BYO ML-assisted labelling tool on Colab and try your hand at a game-changing no-code data labeling tool from Datature
Top 3 takeaways after reading this post:
- How to create your own machine learning labelling tool using PixelLib on Colab.
- Discover how Intellibrush can help you accomplish better labels, faster and without any code.
- Key considerations when deciding on building vs buying an AI-enabled data-labelling tool
The typical data science product development process is as follows:
As part of the whole product pipeline, data labelling takes up most of the time. When it comes to data labelling, we engage human annotators to help label a large collection of unstructured data like images or text. Companies that are less concerned about privacy may outsource their labelling efforts to third-party labellers. However, in the event the labelled data involves sensitive data such as a customer’s personal information or company IP, outsourcing is no longer an option and companies are faced with setting up their own data labelling team in-house which presents a whole new set of challenges.
Teams usually comprise multiple data labelers as well as a data engineer, where labelers are responsible for annotating data and ensuring that data is cleaned and ready to be ingested for model training. The data engineer, on the other hand, must be familiar with the end use-case of the machine learning application to provide a high overview of label consistency and benchmarks to be met by the labelers as well as ensure that biases are kept to a minimum. They may do so by setting up a labeling guide or performing consensus checking across different labelers to establish a baseline standard — because after all, garbage in is garbage out, and in this case, the performance of a machine learning model like an object detector heavily depends on the quality of labeled data.
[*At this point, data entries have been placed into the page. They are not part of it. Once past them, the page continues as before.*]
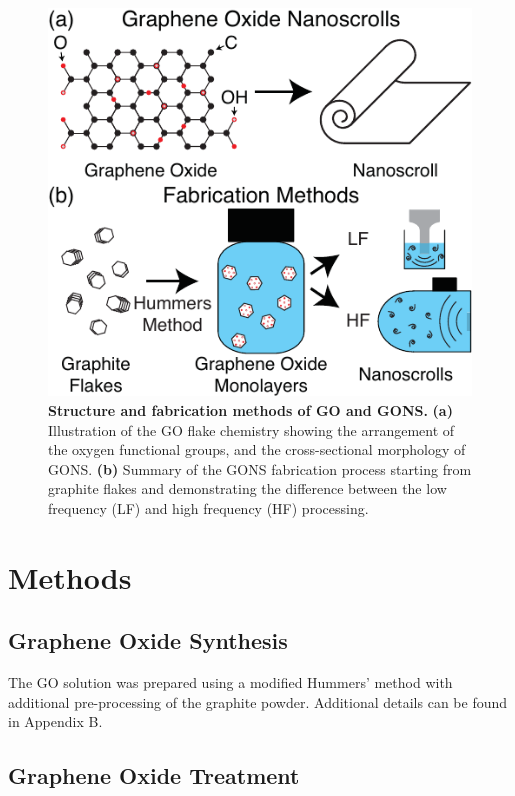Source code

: \begin{figure}[t!]
  \centering
  \includegraphics{paper1/Fig1.pdf}
  \caption{\textbf{Structure and fabrication methods of GO and GONS.} \textbf{(a)} Illustration of the GO flake chemistry showing the arrangement of the oxygen functional groups, and the cross-sectional morphology of GONS. \textbf{(b)} Summary of the GONS fabrication process starting from graphite flakes and demonstrating the difference between the low frequency (LF) and high frequency (HF) processing.}
  \label{fig1}
\end{figure}


\section{Methods}

\subsection{Graphene Oxide Synthesis}

The GO solution was prepared using a modified Hummers' method\cite{Hummers1958} with additional pre-processing of the graphite powder.\cite{Kovtyukhova1999} Additional details can be found in Appendix B.

\subsection{Graphene Oxide Treatment}


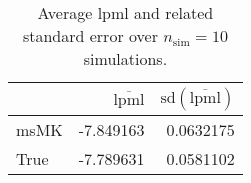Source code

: \begin{table}[H]

\caption{Average lpml and related standard error over $n_{\text{sim}} = 10$ simulations.}
\centering
\begin{tabular}[t]{lrr}
\toprule
  & $\overbar{\text{lpml}}$ & $\text{sd}(\overbar{\text{lpml}})$\\
\midrule
msMK & -7.849163 & 0.0632175\\
True & -7.789631 & 0.0581102\\
\bottomrule
\end{tabular}
\end{table}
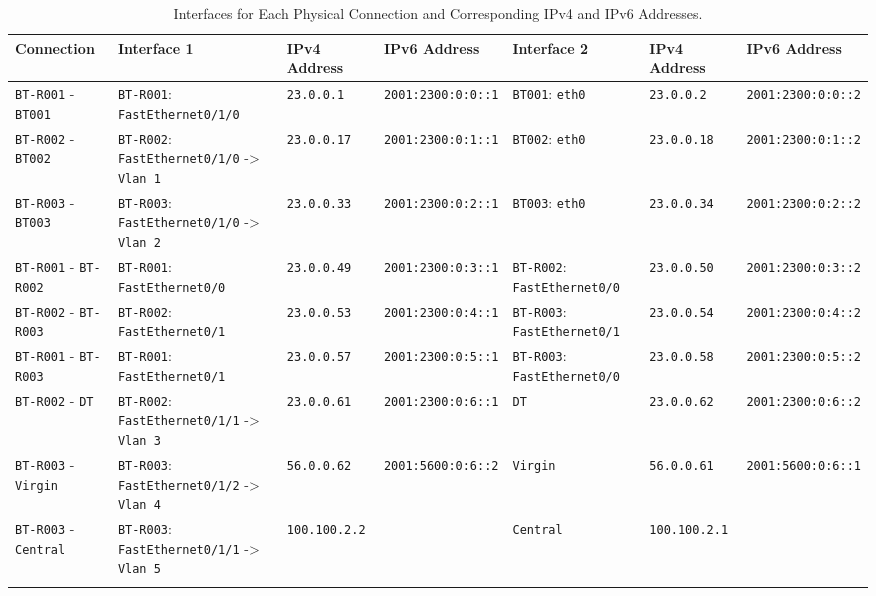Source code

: \begin{landscape}
\scriptsize{
\begin{longtable}[]{@{}lllllll@{}}
\toprule
Connection & Interface 1 & IPv4 Address & IPv6 Address & Interface 2 & IPv4 Address & IPv6
Address \tabularnewline
\midrule
\endhead
\texttt{BT-R001} - \texttt{BT001} & \texttt{BT-R001}:
\texttt{FastEthernet0/1/0} & \texttt{23.0.0.1} &
\texttt{2001:2300:0:0::1} & \texttt{BT001}: \texttt{eth0} &
\texttt{23.0.0.2} & \texttt{2001:2300:0:0::2}\tabularnewline
\texttt{BT-R002} - \texttt{BT002} & \texttt{BT-R002}:
\texttt{FastEthernet0/1/0} -\textgreater{} \texttt{Vlan\ 1} &
\texttt{23.0.0.17} & \texttt{2001:2300:0:1::1} & \texttt{BT002}:
\texttt{eth0} & \texttt{23.0.0.18} &
\texttt{2001:2300:0:1::2}\tabularnewline
\texttt{BT-R003} - \texttt{BT003} & \texttt{BT-R003}:
\texttt{FastEthernet0/1/0} -\textgreater{} \texttt{Vlan\ 2} &
\texttt{23.0.0.33} & \texttt{2001:2300:0:2::1} & \texttt{BT003}:
\texttt{eth0} & \texttt{23.0.0.34} &
\texttt{2001:2300:0:2::2}\tabularnewline
\texttt{BT-R001} - \texttt{BT-R002} & \texttt{BT-R001}:
\texttt{FastEthernet0/0} & \texttt{23.0.0.49} &
\texttt{2001:2300:0:3::1} & \texttt{BT-R002}: \texttt{FastEthernet0/0} &
\texttt{23.0.0.50} & \texttt{2001:2300:0:3::2}\tabularnewline
\texttt{BT-R002} - \texttt{BT-R003} & \texttt{BT-R002}:
\texttt{FastEthernet0/1} & \texttt{23.0.0.53} &
\texttt{2001:2300:0:4::1} & \texttt{BT-R003}: \texttt{FastEthernet0/1} &
\texttt{23.0.0.54} & \texttt{2001:2300:0:4::2}\tabularnewline
\texttt{BT-R001} - \texttt{BT-R003} & \texttt{BT-R001}:
\texttt{FastEthernet0/1} & \texttt{23.0.0.57} &
\texttt{2001:2300:0:5::1} & \texttt{BT-R003}: \texttt{FastEthernet0/0} &
\texttt{23.0.0.58} & \texttt{2001:2300:0:5::2}\tabularnewline
\texttt{BT-R002} - \texttt{DT} & \texttt{BT-R002}:
\texttt{FastEthernet0/1/1} -\textgreater{} \texttt{Vlan\ 3} &
\texttt{23.0.0.61} & \texttt{2001:2300:0:6::1} & \texttt{DT} &
\texttt{23.0.0.62} & \texttt{2001:2300:0:6::2}\tabularnewline
\texttt{BT-R003} - \texttt{Virgin} & \texttt{BT-R003}:
\texttt{FastEthernet0/1/2} -\textgreater{} \texttt{Vlan\ 4} &
\texttt{56.0.0.62} & \texttt{2001:5600:0:6::2} & \texttt{Virgin} &
\texttt{56.0.0.61} & \texttt{2001:5600:0:6::1}\tabularnewline
\texttt{BT-R003} - \texttt{Central} & \texttt{BT-R003}:
\texttt{FastEthernet0/1/1} -\textgreater{} \texttt{Vlan\ 5} &
\texttt{100.100.2.2} & & \texttt{Central} & \texttt{100.100.2.1}
&\tabularnewline
\bottomrule
\caption{Interfaces for Each Physical Connection and Corresponding IPv4 and IPv6 Addresses.}
\label{tab:interfaces}
\end{longtable}
}

\end{landscape}
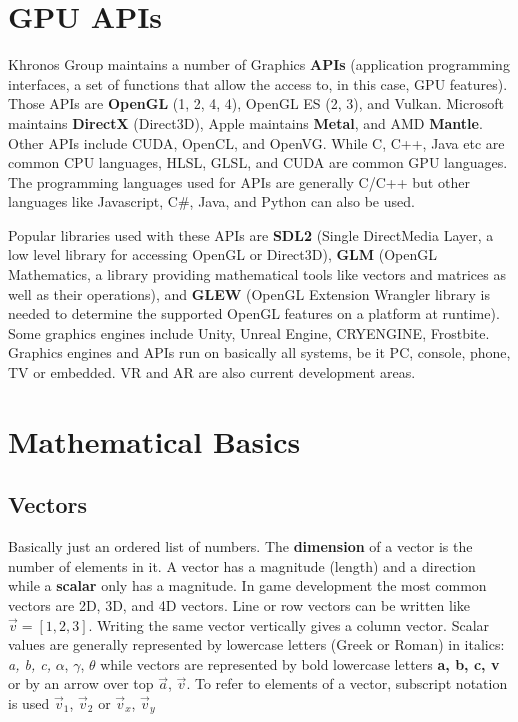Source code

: \documentclass[a4paper,11pt]{amsart}
\begin{document}
\section{GPU APIs}

Khronos Group maintains a number of Graphics \textbf{APIs} (application
programming interfaces, a set of functions that allow the access to, in this 
case, GPU features). Those APIs are \textbf{OpenGL} (1, 2, 4, 4), OpenGL ES 
(2, 3), and Vulkan. Microsoft maintains \textbf{DirectX} (Direct3D), Apple 
maintains \textbf{Metal}, and AMD \textbf{Mantle}. Other APIs include CUDA, 
OpenCL, and OpenVG. While C, C++, Java etc are common CPU languages, HLSL, 
GLSL, and CUDA are common GPU languages. The programming languages used for
APIs are generally C/C++ but other languages like Javascript, C\#, Java, and 
Python can also be used. 

Popular libraries used with these APIs are \textbf{SDL2} (Single DirectMedia 
Layer, a low level library for accessing OpenGL or Direct3D), \textbf{GLM} 
(OpenGL Mathematics, a library providing mathematical tools like vectors and 
matrices as well as their operations), and \textbf{GLEW} (OpenGL Extension 
Wrangler library is needed to determine the supported OpenGL features on a 
platform at runtime). Some graphics engines include Unity, Unreal Engine, 
CRYENGINE, Frostbite. Graphics engines and APIs run on basically all systems, 
be it PC, console, phone, TV or embedded. VR and AR are also current 
development areas.

\section{Mathematical Basics}

\subsection{Vectors}

Basically just an ordered list of numbers. The \textbf{dimension} of a vector
is the number of elements in it. A vector has a magnitude (length) and
a direction while a \textbf{scalar} only has a magnitude. In game development
the most common vectors are 2D, 3D, and 4D vectors. Line or row vectors can be 
written like $\vec v = [1,2,3]$. Writing the same vector vertically gives
a column vector. Scalar values are generally represented by lowercase letters
(Greek or Roman) in italics: \textit{a, b, c,} $\alpha$, $\gamma$, $\theta$
while vectors are represented by bold lowercase letters \textbf{a, b, c, v} or
by an arrow over top $\vec a$, $\vec v$. To refer to elements of a vector,
subscript notation is used $\vec v_1$, $\vec v_2$ or $\vec v_x$, $\vec v_y$
\end{document}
But how can AI help label data especially for use cases such as drug research which requires a highly skilled and trained research scientist? This is where AI-enabled tools come into play where traditional statistical models are used in conjunction with pre-trained machine learning models to expedite the annotation process. An example of an AI-enabled labeling tool is IntelliBrush and as seen in the video below, a pixel-perfect mask annotation is done in a single click and is more than 10x faster compared to a regular non-AI enabled tool!
Now that we have seen the capabilities of an AI-enabled tool, let’s try and build our very own ML-assisted tool. To illustrate, I am going to use image segmentation as an example. The same concept can be applied to other machine learning tasks as well.
Here, we will be using Colab and PixelLib. The article below provided me with the inspiration to build an image segmentation tool on Colab and use PixelLib to quickly segment objects in the images.
Overview
Here is a summary of the whole pipeline. In the normal pipeline, human annotators can examine the images directly via a labelling interface. In order to make machine learning part of the labelling process, we must add a module called ML Assisted Labelling Module that enables user modifications of the machine-predicted labels directly on the labelling interface.
Image Segmentation Model
This demo will use PixelLib, a library for segmenting objects in images and videos. I chose PixelLib because it is easy to use and it provides rapid detection, which helps reduce time spent on the ML Inference.
Below is the code for using PixelLib for inference
# install pixellib
pip install pixellib# download model pretrained weights
wget -N 'https://github.com/ayoolaolafenwa/PixelLib/releases/download/0.2.0/pointrend_resnet50.pkl"# instantiate model and load model weights
ins = instanceSegmentation()
ins.load_model("pointrend_resnet50.pkl", detection_speed='rapid')# inference
result = ins.segmentImage(img_path,show_bboxes=False)
Masks can be extracted from the result and applied to your original image.
Colab Demo
Here is the code for building an ML-assisted labelling tool on Colab
The following gif shows what the UI will look like once you run the code. You can label a bird with the lasso selector.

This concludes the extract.